# [YOUR ASSIGNMENT]
All of the records below must be output exactly, with no pictures carried over.

#### RECORDS FOR THE EXERCISE

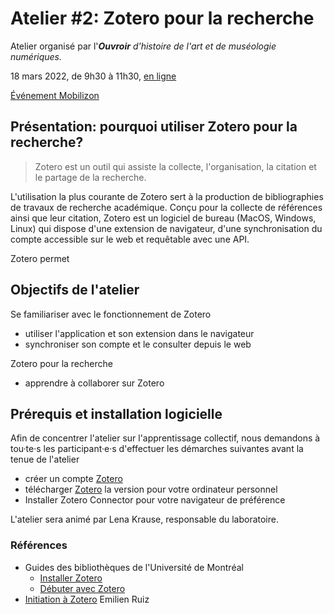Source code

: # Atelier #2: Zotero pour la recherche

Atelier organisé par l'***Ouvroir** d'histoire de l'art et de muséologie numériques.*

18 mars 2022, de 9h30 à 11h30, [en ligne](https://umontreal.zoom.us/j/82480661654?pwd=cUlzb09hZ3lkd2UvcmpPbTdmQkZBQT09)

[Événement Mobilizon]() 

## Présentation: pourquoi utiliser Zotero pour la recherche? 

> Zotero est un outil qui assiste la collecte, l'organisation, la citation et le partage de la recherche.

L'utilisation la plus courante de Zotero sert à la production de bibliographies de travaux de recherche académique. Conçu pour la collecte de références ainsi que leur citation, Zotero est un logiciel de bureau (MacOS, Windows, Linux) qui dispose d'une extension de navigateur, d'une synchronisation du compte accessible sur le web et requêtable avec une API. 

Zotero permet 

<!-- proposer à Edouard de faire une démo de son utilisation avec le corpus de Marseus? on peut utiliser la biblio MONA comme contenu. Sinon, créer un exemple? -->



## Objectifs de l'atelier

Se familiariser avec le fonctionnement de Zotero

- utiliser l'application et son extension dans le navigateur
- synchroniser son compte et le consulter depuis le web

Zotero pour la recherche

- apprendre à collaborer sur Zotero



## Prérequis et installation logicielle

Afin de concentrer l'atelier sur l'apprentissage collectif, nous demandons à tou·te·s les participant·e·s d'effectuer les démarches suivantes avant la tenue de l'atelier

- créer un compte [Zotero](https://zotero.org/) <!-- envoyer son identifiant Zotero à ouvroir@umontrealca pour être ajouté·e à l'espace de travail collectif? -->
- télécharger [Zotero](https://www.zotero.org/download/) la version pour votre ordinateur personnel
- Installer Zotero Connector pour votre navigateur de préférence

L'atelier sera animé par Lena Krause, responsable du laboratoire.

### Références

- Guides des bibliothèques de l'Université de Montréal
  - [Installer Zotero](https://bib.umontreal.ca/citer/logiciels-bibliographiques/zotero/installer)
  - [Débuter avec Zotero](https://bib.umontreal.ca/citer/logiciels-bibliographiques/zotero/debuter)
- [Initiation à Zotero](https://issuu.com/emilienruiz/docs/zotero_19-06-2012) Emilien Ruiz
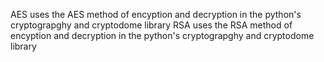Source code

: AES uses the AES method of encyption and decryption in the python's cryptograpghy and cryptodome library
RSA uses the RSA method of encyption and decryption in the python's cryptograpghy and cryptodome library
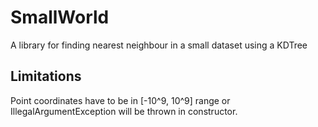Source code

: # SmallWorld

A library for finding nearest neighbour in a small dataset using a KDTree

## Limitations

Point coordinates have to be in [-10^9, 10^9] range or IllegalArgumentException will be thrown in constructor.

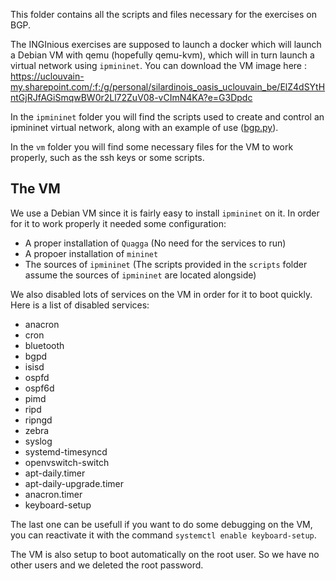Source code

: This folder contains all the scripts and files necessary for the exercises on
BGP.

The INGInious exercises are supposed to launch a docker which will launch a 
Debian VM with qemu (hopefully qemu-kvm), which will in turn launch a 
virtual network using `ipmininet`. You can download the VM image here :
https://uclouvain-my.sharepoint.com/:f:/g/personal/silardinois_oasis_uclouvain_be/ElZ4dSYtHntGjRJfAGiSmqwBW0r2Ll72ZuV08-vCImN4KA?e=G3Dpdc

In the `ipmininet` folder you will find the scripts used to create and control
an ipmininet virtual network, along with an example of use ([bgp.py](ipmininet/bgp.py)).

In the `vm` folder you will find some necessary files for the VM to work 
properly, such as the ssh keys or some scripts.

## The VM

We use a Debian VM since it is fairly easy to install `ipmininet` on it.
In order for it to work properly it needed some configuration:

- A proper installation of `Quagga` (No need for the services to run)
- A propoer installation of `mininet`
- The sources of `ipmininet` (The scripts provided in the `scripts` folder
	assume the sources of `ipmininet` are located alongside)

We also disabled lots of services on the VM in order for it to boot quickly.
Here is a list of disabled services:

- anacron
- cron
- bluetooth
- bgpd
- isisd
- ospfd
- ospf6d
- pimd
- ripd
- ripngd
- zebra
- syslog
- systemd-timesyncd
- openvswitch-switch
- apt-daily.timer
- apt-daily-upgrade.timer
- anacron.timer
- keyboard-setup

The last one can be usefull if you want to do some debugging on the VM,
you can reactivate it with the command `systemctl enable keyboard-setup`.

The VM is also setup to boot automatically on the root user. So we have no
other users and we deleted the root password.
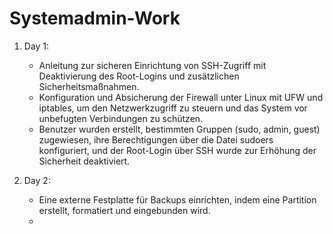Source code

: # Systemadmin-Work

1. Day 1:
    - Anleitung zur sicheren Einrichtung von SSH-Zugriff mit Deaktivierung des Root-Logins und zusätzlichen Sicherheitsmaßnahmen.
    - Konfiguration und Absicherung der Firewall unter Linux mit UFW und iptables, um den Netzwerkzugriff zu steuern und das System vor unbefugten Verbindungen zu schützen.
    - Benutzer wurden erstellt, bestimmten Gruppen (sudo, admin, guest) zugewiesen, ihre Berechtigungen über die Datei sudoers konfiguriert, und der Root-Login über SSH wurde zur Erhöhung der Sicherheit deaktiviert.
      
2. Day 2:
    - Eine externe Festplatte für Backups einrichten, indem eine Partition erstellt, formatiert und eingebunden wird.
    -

########

# [COMPLETED EXERCISE]
Source code

: # Atelier #2: Zotero pour la recherche

Atelier organisé par l'***Ouvroir** d'histoire de l'art et de muséologie numériques.*

18 mars 2022, de 9h30 à 11h30, [en ligne](https://umontreal.zoom.us/j/82480661654?pwd=cUlzb09hZ3lkd2UvcmpPbTdmQkZBQT09)

[Événement Mobilizon]() 

## Présentation: pourquoi utiliser Zotero pour la recherche? 

> Zotero est un outil qui assiste la collecte, l'organisation, la citation et le partage de la recherche.

L'utilisation la plus courante de Zotero sert à la production de bibliographies de travaux de recherche académique. Conçu pour la collecte de références ainsi que leur citation, Zotero est un logiciel de bureau (MacOS, Windows, Linux) qui dispose d'une extension de navigateur, d'une synchronisation du compte accessible sur le web et requêtable avec une API. 

Zotero permet 

<!-- proposer à Edouard de faire une démo de son utilisation avec le corpus de Marseus? on peut utiliser la biblio MONA comme contenu. Sinon, créer un exemple? -->



## Objectifs de l'atelier

Se familiariser avec le fonctionnement de Zotero

- utiliser l'application et son extension dans le navigateur
- synchroniser son compte et le consulter depuis le web

Zotero pour la recherche

- apprendre à collaborer sur Zotero



## Prérequis et installation logicielle

Afin de concentrer l'atelier sur l'apprentissage collectif, nous demandons à tou·te·s les participant·e·s d'effectuer les démarches suivantes avant la tenue de l'atelier

- créer un compte [Zotero](https://zotero.org/) <!-- envoyer son identifiant Zotero à ouvroir@umontrealca pour être ajouté·e à l'espace de travail collectif? -->
- télécharger [Zotero](https://www.zotero.org/download/) la version pour votre ordinateur personnel
- Installer Zotero Connector pour votre navigateur de préférence

L'atelier sera animé par Lena Krause, responsable du laboratoire.

### Références

- Guides des bibliothèques de l'Université de Montréal
  - [Installer Zotero](https://bib.umontreal.ca/citer/logiciels-bibliographiques/zotero/installer)
  - [Débuter avec Zotero](https://bib.umontreal.ca/citer/logiciels-bibliographiques/zotero/debuter)
- [Initiation à Zotero](https://issuu.com/emilienruiz/docs/zotero_19-06-2012) Emilien Ruiz
Source code

: AES uses the AES method of encyption and decryption in the python's cryptograpghy and cryptodome library
RSA uses the RSA method of encyption and decryption in the python's cryptograpghy and cryptodome library
Source code

: # SmallWorld

A library for finding nearest neighbour in a small dataset using a KDTree

## Limitations

Point coordinates have to be in [-10^9, 10^9] range or IllegalArgumentException will be thrown in constructor.

Source code

: This folder contains all the scripts and files necessary for the exercises on
BGP.

The INGInious exercises are supposed to launch a docker which will launch a 
Debian VM with qemu (hopefully qemu-kvm), which will in turn launch a 
virtual network using `ipmininet`. You can download the VM image here :
https://uclouvain-my.sharepoint.com/:f:/g/personal/silardinois_oasis_uclouvain_be/ElZ4dSYtHntGjRJfAGiSmqwBW0r2Ll72ZuV08-vCImN4KA?e=G3Dpdc

In the `ipmininet` folder you will find the scripts used to create and control
an ipmininet virtual network, along with an example of use ([bgp.py](ipmininet/bgp.py)).

In the `vm` folder you will find some necessary files for the VM to work 
properly, such as the ssh keys or some scripts.

## The VM

We use a Debian VM since it is fairly easy to install `ipmininet` on it.
In order for it to work properly it needed some configuration:

- A proper installation of `Quagga` (No need for the services to run)
- A propoer installation of `mininet`
- The sources of `ipmininet` (The scripts provided in the `scripts` folder
	assume the sources of `ipmininet` are located alongside)

We also disabled lots of services on the VM in order for it to boot quickly.
Here is a list of disabled services:

- anacron
- cron
- bluetooth
- bgpd
- isisd
- ospfd
- ospf6d
- pimd
- ripd
- ripngd
- zebra
- syslog
- systemd-timesyncd
- openvswitch-switch
- apt-daily.timer
- apt-daily-upgrade.timer
- anacron.timer
- keyboard-setup

The last one can be usefull if you want to do some debugging on the VM,
you can reactivate it with the command `systemctl enable keyboard-setup`.

The VM is also setup to boot automatically on the root user. So we have no
other users and we deleted the root password.
Source code

: # Systemadmin-Work

1. Day 1:
    - Anleitung zur sicheren Einrichtung von SSH-Zugriff mit Deaktivierung des Root-Logins und zusätzlichen Sicherheitsmaßnahmen.
    - Konfiguration und Absicherung der Firewall unter Linux mit UFW und iptables, um den Netzwerkzugriff zu steuern und das System vor unbefugten Verbindungen zu schützen.
    - Benutzer wurden erstellt, bestimmten Gruppen (sudo, admin, guest) zugewiesen, ihre Berechtigungen über die Datei sudoers konfiguriert, und der Root-Login über SSH wurde zur Erhöhung der Sicherheit deaktiviert.
      
2. Day 2:
    - Eine externe Festplatte für Backups einrichten, indem eine Partition erstellt, formatiert und eingebunden wird.
    -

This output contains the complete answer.